Operator: We’ll take our next question from Andres Sheppard with Cantor Fitzgerald.
Andres Sheppard: Congrats on the quarter. It looks like the stock is reacting very well. So, congrats again on the news. Most of our questions have been asked, maybe touching on revenue guidance once more. It’s a pretty decent range on the guidance. So, maybe if you could just help us better understand kind of what are the main assumptions driving this variance? And also, what kind of seasonality might we expect? I think historically, Q1 has been a little bit on the lower end, but it sounds like it’s progressing well with the network throughput. So, just wondering on seasonality there as well.
Olga Shevorenkova: Sure. So, the first — on the first question on the range, it is mostly informed by the timing of eXtend revenue and namely PFJ contract execution and to be more precise, the timing of the charger delivery on our facilities. This is when they change title, as I mentioned in my prepared remarks, and we effectively record revenue. We do expect to start seeing NEVI qualified chargers being delivered end of the year. But depending on specifically how many chargers will hit us this side of the year versus next side of the year, just to give a little more detail, we will see a different revenue number. That is the main factor in the range. And then you have other factors which are also important, but maybe less in magnitude, which is actual construction time lines for PFJ contract.
And then on the core business, it’s EV sales. So, our retail business is quite correlated to a number of electric vehicles on the U.S. roads. And depending on how many will be sold to the market this year, it will create some volatility. And then on top of it, we don’t know what’s going to happen with LCFS price, and we would have baked in there as well. So, all of those factors do affect the size of the range. And then, do you want to repeat the second question? Sorry
Andres Sheppard: Yes, no problem. The second is just part on seasonality, what kind of seasonality?
Olga Shevorenkova: Yes. So you know what, it is interesting, because every year, we — there is a seasonality pattern, which is a normal seasonality pattern on how EVs are driving, so — not EVs, it’s all cars are driving, and that’s a stable pattern and you could see how FQ1 is a little weaker, picked up by the summer, then you again see a pick up around like holidays later in the year. However, every single year, there are some factors which are overriding the seasonality or come on top of seasonality. Last year, for example, the Q1 was even worse than seasonality would suggest because there were some COVID spikes and people were like restraining themselves from going out.
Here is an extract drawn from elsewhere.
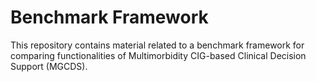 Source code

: # Benchmark Framework

This repository contains material related to a benchmark framework for comparing functionalities of Multimorbidity CIG-based Clinical Decision Support (MGCDS).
This year, we see a lot of growth because we see actually pretty strong sales in Q1 and pretty strong sign-ups on the EVgo network and a kind of marked seasonality.
My perspective, and I’m looking at this number pretty much daily that for such an early-stage high-growth industry, we won’t be seeing stable seasonality pattern for a while because you would always kind of have some other factors overriding the seasonality or coming on top of the seasonality which masks it a little. But we will continued to monitor and report back to the market and explain why and what is happening. But you’re absolutely right, it’s — the last Q1 didn’t see as much of growth versus previous quarters we probably would see this one.
Andres Sheppard: Got it. That’s very helpful. Olga, I appreciate all that context. Maybe as a quick follow-up question for Cathy here. I’m curious, there’s been some consolidation in the sector. I’m curious to maybe get your views on M&A or if you might expect any further consolidation in the sector, either this year or next year? Thank you.